9 MIN READ

CloudFront Logs in Amazon S3, Quicker than Ever

By Pete Cheslock on Jun 27, 2019

We have been finding more and more companies coming to CHAOSSEARCH to help them deal with the flood of logs that are being generated by their content delivery services such as Amazon CloudFront. In today’s world where your customers can exist all around the globe, it's important to make sure that your websites’ application assets are as close to the users as possible.

Amazon makes it incredibly easy to enable logging for your specific distribution — and will automatically send your logs to an S3 bucket of your choosing. Unfortunately, in order to get any value out of your logs, you would need to ingest them into a separate database, like Elasticsearch or Redshift. Maybe you are trying to track and analyze your bandwidth per distribution. Or perhaps you are trying to identify bot traffic by analyzing your top user agent strings per endpoint.

It’s no wonder that users end up feeling like they are struggling to get anything useful out of their CloudFront logs. Even when referring to Amazon documentation, their recommended solution for deep insights into CloudFront logs is by sending your logs from S3 -> Lambda -> Kinesis Firehose -> S3 -> Partitioning Lambda -> Athena.

Reduce Complexity and Quickly Search Amazon CloudFront Logs in Amazon S3

This solution, even while avoiding the necessity of having to run a database environment yourself to get insights, is still extremely complex and expensive to maintain. Amazon Athena charges $5 per TB “scanned” which can easily grow cost prohibitive when attempting to gain insights over months and years. Companies that generate 1 TB of CloudFront logs per day will need to spend $150 per QUERY in order to ask questions across one month of their log data. One other huge limitation of the Amazon Athena system is the inability to run text search queries across your entire data. With Athena you are limited to SQL style queries only, even as APIs like the Elasticsearch API has grown to become the defacto standard for log search and analytics.

The power of the CHAOSSEARCH platform is to simplify search on your data in your Amazon S3 bucket. We can remove a significant portion of the complexity for customers who are looking to get quick, usable insights into their CloudFront log data. In this post, I’ll talk about how you can setup CloudFront logging, how to create an Amazon Lambda function to process the log data into JSON, and then how to start getting quick answers to your questions. All within minutes.

CloudFront Log Process

At a high level we’ll go through the following steps:

Create a bucket for raw CloudFront logs
Create a bucket for Lambda processed logs
Create our Lambda and update IAM permissions
Enable CloudFront logging on our distribution
Index the processed logs with CHAOSSEARCH
Start getting answers to our questions

The first step is to create a couple of buckets within your Amazon AWS account — I’m creating 2 buckets. One bucket for my raw CloudFront logs and one bucket for my post-processed log data.
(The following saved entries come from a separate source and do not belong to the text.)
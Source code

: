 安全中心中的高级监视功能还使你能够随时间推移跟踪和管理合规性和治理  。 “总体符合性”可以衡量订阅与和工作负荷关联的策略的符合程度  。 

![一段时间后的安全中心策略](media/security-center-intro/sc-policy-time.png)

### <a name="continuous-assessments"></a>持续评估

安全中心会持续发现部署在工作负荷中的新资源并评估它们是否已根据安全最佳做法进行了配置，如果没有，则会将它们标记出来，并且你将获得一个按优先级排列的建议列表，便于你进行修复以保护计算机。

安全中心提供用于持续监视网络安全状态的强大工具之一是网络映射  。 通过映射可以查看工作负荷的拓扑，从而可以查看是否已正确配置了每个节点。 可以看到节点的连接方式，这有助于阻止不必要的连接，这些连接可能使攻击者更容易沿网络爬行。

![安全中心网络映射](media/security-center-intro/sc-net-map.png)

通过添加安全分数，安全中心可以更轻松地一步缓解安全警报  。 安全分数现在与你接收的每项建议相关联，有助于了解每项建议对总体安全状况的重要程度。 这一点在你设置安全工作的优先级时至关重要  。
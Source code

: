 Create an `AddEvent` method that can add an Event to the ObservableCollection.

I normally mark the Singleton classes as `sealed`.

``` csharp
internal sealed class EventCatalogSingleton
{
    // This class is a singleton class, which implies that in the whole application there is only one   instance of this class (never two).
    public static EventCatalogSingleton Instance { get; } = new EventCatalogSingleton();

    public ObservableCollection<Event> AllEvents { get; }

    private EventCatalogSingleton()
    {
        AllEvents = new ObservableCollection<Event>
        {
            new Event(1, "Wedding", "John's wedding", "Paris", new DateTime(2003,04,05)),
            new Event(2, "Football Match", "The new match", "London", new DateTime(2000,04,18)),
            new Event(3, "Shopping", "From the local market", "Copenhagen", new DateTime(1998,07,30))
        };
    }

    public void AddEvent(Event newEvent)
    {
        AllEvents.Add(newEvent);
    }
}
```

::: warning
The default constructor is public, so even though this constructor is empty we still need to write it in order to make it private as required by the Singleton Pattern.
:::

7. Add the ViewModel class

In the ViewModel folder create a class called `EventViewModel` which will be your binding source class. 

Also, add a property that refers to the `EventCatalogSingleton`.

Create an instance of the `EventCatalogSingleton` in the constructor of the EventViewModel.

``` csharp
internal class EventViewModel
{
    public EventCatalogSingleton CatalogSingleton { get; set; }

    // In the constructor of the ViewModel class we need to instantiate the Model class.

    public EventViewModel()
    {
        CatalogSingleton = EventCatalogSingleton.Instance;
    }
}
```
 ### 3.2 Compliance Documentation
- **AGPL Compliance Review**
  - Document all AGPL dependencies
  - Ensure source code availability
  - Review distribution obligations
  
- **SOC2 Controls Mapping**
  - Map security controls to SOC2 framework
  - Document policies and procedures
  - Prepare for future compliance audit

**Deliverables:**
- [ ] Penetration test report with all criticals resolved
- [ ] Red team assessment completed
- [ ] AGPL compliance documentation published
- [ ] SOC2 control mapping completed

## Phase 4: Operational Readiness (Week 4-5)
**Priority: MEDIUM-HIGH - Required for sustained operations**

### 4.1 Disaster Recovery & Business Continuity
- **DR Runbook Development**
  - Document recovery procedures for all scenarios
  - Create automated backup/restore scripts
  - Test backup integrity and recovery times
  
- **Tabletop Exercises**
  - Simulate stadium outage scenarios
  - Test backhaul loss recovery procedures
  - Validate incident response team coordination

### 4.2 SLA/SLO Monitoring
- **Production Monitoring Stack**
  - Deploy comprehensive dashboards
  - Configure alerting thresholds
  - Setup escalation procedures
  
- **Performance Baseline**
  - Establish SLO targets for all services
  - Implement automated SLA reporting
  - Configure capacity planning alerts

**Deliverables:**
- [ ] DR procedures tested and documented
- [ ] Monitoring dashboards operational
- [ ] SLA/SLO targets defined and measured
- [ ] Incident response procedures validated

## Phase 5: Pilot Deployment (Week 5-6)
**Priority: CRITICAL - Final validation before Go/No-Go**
Next, I’m going to create a new Lambda function, and I’m going to have it create a new IAM role with basic Lambda permissions.

You can use our example code for the creation of your Amazon Lambda available on our GitHub — or you can see the example below:

DISCLAIMER: This is a “product manager” level of code written below — it’ll get you where you gotta go, but it may not work for your specific use case. It should give you an idea of just how simple it is to process these logs into an easy to parse format like JSON.

require 'zlib'
require 'time'
require 'json'
require 'aws-sdk-s3'
 
def lambda_handler(event:, context:)
  event = event['Records'].first
  filename = event['s3']['object']['key']
  source_bucket = event['s3']['bucket']['name']
 
  destination_bucket = ENV['DEST_BUCKET']
  aws_region = ENV['AWS_REGION']
  filedate = Date.parse(filename.split('.')[1]).to_s
 
  s3 = Aws::S3::Resource.new(region: aws_region)
 
  source_file = s3.bucket(source_bucket).object(filename)
 
  data = Zlib::GzipReader.new(source_file.get.body).read.split("\n")
 
  logfile = Array.new
 
  def gzip(data)
    sio = StringIO.new
    gz = Zlib::GzipWriter.new(sio)
    gz.write(data)
    gz.close
    sio.string
  end
 
  logline_schema = [
    'date','time','edge_location','sc_bytes','c_ip','cs_method','cs_host','cs_uri_stem','sc_status','cs_referer','cs_user_agent','cs_uri_query','cs_cookie','edge_result_type','edge_request_id','host_header','cs_protocol','cs_bytes','time_taken','forwarded_for','ssl_protocol','ssl_cipher','edge_response_result_type','cs_protocol_version','fle_status','fle_encrypted_fields']
 
  data.each do |line|
    logline = Hash.new
    unless line.start_with?("#")
      line.split("\t").each_with_index do |line_value, idx|
        logline[logline_schema[idx]] = line_value
      end
      logline['timestamp'] = Time.parse("#{logline['date']} #{logline['time']} UTC").iso8601
      logfile &amp;amp;amp;lt;&amp;amp;amp;lt; logline.to_json
    end
  end
 
  processed_filename = "#{File.basename(filename, '.gz')}-processed.json.gz"
  obj = s3.bucket(destination_bucket).object([filedate,processed_filename].join('/'))
  begin
    response = obj.put(body: gzip(logfile.join("\n")))
  rescue Aws::S3::Errors::ServiceError =&amp;amp;amp;gt; e
    puts e.message
  end
 
  puts "Sucessfully wrote #{processed_filename} with etag #{response.etag}"
end

Now that my Lambda function is created, I simply need to set the environment variable for my destination bucket — and make sure that my Lambda is notified when new log files are written into my CloudFront log bucket.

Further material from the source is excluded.